Task to carry out: In the material below, the lines containing the word "worker" are required; copy each of them.

╭─ Given records

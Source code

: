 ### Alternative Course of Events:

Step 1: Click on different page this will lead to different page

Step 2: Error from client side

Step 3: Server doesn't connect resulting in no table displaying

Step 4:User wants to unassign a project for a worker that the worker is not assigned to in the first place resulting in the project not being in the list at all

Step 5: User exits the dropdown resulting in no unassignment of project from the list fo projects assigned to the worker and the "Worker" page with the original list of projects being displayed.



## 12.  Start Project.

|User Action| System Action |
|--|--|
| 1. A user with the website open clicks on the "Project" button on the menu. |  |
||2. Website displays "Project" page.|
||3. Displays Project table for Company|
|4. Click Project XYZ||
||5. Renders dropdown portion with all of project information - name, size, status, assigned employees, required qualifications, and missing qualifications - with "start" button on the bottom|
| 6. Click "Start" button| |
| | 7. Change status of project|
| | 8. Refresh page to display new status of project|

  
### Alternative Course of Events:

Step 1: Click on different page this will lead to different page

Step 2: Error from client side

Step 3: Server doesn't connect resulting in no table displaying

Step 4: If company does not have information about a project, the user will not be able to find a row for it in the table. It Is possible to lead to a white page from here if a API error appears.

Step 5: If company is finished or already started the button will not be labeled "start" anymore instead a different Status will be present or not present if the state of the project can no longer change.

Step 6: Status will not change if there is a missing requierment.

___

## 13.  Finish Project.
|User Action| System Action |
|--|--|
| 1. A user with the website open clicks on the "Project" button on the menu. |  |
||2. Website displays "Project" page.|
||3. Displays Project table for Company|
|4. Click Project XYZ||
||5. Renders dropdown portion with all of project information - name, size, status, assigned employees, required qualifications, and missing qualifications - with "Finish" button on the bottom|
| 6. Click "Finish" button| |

╰─
╭─ Given records

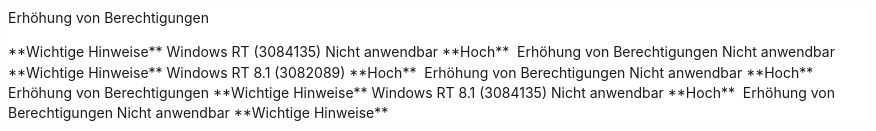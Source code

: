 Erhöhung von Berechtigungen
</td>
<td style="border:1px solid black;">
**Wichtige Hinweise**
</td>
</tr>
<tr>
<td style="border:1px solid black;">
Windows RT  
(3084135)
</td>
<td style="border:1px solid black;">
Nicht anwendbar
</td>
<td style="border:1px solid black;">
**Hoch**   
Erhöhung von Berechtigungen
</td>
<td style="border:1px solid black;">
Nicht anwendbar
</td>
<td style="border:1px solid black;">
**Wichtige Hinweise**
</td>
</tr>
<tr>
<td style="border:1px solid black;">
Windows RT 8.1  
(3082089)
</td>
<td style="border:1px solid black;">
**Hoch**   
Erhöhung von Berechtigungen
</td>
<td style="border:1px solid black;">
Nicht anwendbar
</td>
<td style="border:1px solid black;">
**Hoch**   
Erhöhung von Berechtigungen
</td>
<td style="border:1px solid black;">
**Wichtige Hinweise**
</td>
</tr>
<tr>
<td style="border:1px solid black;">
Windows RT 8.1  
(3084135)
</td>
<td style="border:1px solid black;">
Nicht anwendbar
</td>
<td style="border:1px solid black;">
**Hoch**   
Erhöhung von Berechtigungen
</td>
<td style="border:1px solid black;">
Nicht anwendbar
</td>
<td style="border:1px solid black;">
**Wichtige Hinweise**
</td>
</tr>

╰─

Exercise answer:
Step 4:User wants to unassign a project for a worker that the worker is not assigned to in the first place resulting in the project not being in the list at all
Step 5: User exits the dropdown resulting in no unassignment of project from the list fo projects assigned to the worker and the "Worker" page with the original list of projects being displayed.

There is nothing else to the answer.